Threat Signal Report

Confluence Server Webwork OGNL Injection Vulnerability (CVE-2021-26084)

Description

Update as of September 8th: FortiGuard Labs released the following IPS signature:

Atlassian.Confluence.CVE-2021-26084.Remote.Code.Execution (definitions version 18.154)

FortiGuard Labs is aware that an OGNL injection vulnerability that affects Confluence Server and Data Center instances was recently patched by Atlassian. Assigned CVE-2021-26084 and rated critical, successful exploitation of the vulnerability "would allow an authenticated user, and in some instances an unauthenticated user, to execute arbitrary code on a Confluence Server or Data Center instance."

Confluence is a popular team workspace and collaboration tool developed by Atlassian and is used to help teams to collaborate and share knowledge.

When was the Vulnerability Discovered?

While it's unknown when the vulnerability was first discovered, based on the tracking ticket Atlassian opened for the bug, the vulnerability was discovered as late as July 27th, 2021.

The security hole was discovered by Benny Jacob (SnowyOwl) through the Atlassian public bug bounty program.

What is the Details of the Vulnerability?

Atlassian has not offered technical details of the vulnerability other than the security flaw is related to the Object-Graph Navigation Language (OGNL); an expression language for getting and setting properties of Java objects.

How Serious is the Vulnerability?

The vulnerability is rated critical by Atlassian and has CVSS score of 9.8 out of 10. For more information on how Atlassian assigns severity to their vulnerabilities, see the Appendix for a link to "Severity Levels for Security Issues".
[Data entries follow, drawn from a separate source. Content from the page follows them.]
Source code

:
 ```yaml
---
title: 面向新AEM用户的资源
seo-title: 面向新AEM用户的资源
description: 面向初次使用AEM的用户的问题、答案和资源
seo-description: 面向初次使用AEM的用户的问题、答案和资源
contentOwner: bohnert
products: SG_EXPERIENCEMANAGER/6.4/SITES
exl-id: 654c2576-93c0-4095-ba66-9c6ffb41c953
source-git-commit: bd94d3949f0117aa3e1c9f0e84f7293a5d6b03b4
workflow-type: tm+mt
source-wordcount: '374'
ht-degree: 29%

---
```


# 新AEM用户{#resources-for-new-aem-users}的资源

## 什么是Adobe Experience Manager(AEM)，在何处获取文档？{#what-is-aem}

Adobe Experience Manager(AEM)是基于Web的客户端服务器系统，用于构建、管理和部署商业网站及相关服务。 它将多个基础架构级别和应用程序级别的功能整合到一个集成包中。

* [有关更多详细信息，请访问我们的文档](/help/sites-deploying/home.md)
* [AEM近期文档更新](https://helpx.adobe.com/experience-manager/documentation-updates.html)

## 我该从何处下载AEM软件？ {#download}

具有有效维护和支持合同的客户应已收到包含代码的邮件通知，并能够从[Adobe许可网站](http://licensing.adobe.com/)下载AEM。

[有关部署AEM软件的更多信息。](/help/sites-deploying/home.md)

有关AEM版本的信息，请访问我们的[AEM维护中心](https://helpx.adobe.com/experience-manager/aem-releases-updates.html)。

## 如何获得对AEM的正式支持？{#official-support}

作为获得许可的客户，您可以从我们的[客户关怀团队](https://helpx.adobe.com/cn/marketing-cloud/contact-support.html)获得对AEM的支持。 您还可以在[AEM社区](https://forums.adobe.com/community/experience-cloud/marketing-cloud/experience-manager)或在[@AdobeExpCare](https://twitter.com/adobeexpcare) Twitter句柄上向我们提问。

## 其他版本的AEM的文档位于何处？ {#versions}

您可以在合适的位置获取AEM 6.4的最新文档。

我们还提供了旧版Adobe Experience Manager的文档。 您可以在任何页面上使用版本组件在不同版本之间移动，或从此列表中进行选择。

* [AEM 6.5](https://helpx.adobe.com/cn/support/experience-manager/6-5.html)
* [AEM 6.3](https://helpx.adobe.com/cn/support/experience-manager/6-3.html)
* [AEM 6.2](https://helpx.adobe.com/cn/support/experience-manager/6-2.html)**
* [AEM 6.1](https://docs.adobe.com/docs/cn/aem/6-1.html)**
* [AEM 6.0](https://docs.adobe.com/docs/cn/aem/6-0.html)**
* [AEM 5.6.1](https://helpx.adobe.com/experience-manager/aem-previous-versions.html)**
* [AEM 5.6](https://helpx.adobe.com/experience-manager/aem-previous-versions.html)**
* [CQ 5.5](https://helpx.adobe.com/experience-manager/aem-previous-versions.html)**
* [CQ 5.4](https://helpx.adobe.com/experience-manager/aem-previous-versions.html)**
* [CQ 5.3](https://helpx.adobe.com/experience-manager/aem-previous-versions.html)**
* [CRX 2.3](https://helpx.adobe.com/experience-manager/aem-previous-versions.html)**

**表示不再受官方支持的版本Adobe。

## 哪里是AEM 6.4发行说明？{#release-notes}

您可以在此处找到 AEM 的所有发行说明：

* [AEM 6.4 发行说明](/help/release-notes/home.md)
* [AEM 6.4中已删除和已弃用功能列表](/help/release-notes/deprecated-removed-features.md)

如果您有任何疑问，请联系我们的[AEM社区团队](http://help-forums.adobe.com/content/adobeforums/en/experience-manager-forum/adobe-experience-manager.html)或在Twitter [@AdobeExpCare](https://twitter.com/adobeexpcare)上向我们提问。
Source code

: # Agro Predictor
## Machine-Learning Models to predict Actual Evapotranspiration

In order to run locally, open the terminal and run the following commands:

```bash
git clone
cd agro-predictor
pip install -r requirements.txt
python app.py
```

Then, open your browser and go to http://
What Products and Versions are Vulnerable?

Affected Products:

Confluence Server
Confluence Data Center

Note: Confluence Cloud customers are not affected.

Affected versions:

All versions below 6.12
All 6.13 versions before 6.13.23
All 6.14. and 6.15 versions
All 7.0, 7.1, 7.2, and 7.3 versions
All 7.4 versions before 7.4.11
All 7.5, 7.6, 7.8, 7.9 and 7.10 versions
All 7.11 versions before 7.11.6
All 7.12 versions before 7.11.5

Is There a CVE Number Assigned to the Vulnerability?

Yes, CVE-2021-26084 is assigned to the vulnerability.

Has the Vendor Released an Advisory?

Yes, Atlassian released an advisory on August 25th, 2021. See the Appendix for a link to "Confluence Security Advisory - 2021-08-25".

As the Vendor Released a Patch?

Yes.

Fixed versions are as follows:

6.13.23
7.4.11
7.11.6
7.12.5
7.13.0

Is the Vulnerability Being Exploited in the Wild?

At this time of this writing, FortiGuard Labs has not observed nor became aware of any instance of in-the-wild exploit. However, mass scan reportedly has already started and Proof-of-Concept code is already available as such attacks can happen at any time.

FortiGuard Labs will continue to monitor the situation and provide updates as the situation warrants.

What is the Status of Coverage? (Updated on September 8th)

FortiGuard Labs released the following IPS signature:

Atlassian.Confluence.CVE-2021-26084.Remote.Code.Execution (definitions version 18.154)

Other Mitigation?

Atlassian has provided a couple of mitigation methods in their advisory. See the Appendix for a link to "Confluence Security Advisory - 2021-08-25".